Al ver que Christina no cedería, Bethel se resignó con una sonrisa.
«Edwin», llamó Christina.
«Señorita Jones, ¿en qué puedo servirle?» respondió Edwin respetuosamente.
«¿Puedes ayudar a Bethel a sentarse y hacerle compañía un rato?»
«Por supuesto.» Edwin se acercó de inmediato y acomodó a Bethel cómodamente.
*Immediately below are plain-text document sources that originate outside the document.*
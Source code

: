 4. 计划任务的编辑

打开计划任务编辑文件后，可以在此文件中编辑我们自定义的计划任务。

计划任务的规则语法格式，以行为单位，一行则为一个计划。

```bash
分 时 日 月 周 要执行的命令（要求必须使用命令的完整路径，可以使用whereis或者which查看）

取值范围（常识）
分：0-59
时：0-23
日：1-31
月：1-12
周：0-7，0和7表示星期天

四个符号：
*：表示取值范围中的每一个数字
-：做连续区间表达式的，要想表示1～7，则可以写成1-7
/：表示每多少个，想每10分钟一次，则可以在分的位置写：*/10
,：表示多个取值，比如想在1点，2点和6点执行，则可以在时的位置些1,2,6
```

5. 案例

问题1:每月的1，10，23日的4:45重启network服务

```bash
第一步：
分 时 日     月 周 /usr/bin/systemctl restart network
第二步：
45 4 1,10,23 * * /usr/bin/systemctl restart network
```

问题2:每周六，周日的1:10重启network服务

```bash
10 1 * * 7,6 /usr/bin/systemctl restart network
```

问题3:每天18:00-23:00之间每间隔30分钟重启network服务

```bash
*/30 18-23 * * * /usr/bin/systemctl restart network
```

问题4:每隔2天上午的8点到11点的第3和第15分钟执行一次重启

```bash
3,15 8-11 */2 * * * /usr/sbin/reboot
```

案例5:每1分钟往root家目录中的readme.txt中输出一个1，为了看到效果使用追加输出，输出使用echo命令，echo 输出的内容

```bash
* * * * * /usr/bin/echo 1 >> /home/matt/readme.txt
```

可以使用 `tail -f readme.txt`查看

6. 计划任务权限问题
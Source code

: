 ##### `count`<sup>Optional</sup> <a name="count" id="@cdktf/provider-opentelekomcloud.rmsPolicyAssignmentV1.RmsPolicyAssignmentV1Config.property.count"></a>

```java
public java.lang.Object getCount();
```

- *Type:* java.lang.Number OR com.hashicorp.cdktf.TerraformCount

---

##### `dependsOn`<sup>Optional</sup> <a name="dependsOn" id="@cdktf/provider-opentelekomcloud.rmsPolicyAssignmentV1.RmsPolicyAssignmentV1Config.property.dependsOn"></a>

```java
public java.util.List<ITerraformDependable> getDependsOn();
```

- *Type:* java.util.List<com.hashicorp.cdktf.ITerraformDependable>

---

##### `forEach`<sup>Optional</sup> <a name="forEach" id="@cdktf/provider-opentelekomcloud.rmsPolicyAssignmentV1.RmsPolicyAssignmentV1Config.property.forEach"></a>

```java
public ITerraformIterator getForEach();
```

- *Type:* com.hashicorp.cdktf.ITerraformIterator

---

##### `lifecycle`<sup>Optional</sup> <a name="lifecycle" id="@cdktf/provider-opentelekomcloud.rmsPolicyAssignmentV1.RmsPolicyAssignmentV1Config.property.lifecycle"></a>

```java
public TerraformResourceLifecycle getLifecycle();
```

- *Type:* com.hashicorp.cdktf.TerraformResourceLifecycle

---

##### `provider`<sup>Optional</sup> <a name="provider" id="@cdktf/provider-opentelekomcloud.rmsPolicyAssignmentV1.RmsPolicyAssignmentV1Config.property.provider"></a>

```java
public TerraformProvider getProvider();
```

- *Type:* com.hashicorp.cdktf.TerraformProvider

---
En la cocina, Dylan llevaba puesto un delantal rosa con las mangas enrolladas, dejando al descubierto sus brazos firmes y musculosos, con venas tenues marcándose bajo la piel. Vertió el aceite en el sartén con soltura y salteó las verduras con movimientos fluidos y precisos. Incluso cocinando, se conducía con una elegancia tranquila y refinada, y cuanto más lo miraba Christina, más atractivo le parecía.
Ella lo ayudó con entusiasmo a su lado, platicando con él e inhalando el rico y delicioso aroma que llenaba la cocina.
«Ay, qué rico huele», dijo, los ojos brillantes de admiración. «Dylan, eres increíble.»
Sin soltar el sartén, se volvió hacia ella con una sonrisa y la empujó suavemente un paso hacia atrás. «Chrissie, no te pares tan cerca; el aceite podría salpicarte», dijo en voz baja.
Christina se rió y lo abrazó por la espalda, apoyando el lado de la cara contra su espalda. «Está bien. No me asusta.»
«Pero a mí no me soporta la idea de que te lastimes. Cuando termines, ve a esperar afuera para que el humo no te moleste.» Su voz estaba cargada de un afecto tranquilo.
«Está bien.» Puso los ingredientes lavados en el escurridor, terminó lo que estaba haciendo, y luego se recostó en el marco de la puerta con una pequeña sonrisa, mirando a Dylan cocinar y saboreando el momento en silencio.
«Chrissie, ¿qué pasa? ¿Tengo algo en la cara?» preguntó Dylan, desconcertado por la forma en que Christina no le quitaba los ojos de encima.
«No, tu cara está perfectamente limpia», respondió ella con una sonrisa burlona.
Él soltó una risita suave. «Entonces ¿por qué me miras así?»
«Me gusta verte cocinar. Te ves especialmente guapo cuando lo haces.» La sonrisa de Christina era amplia y sin filtros.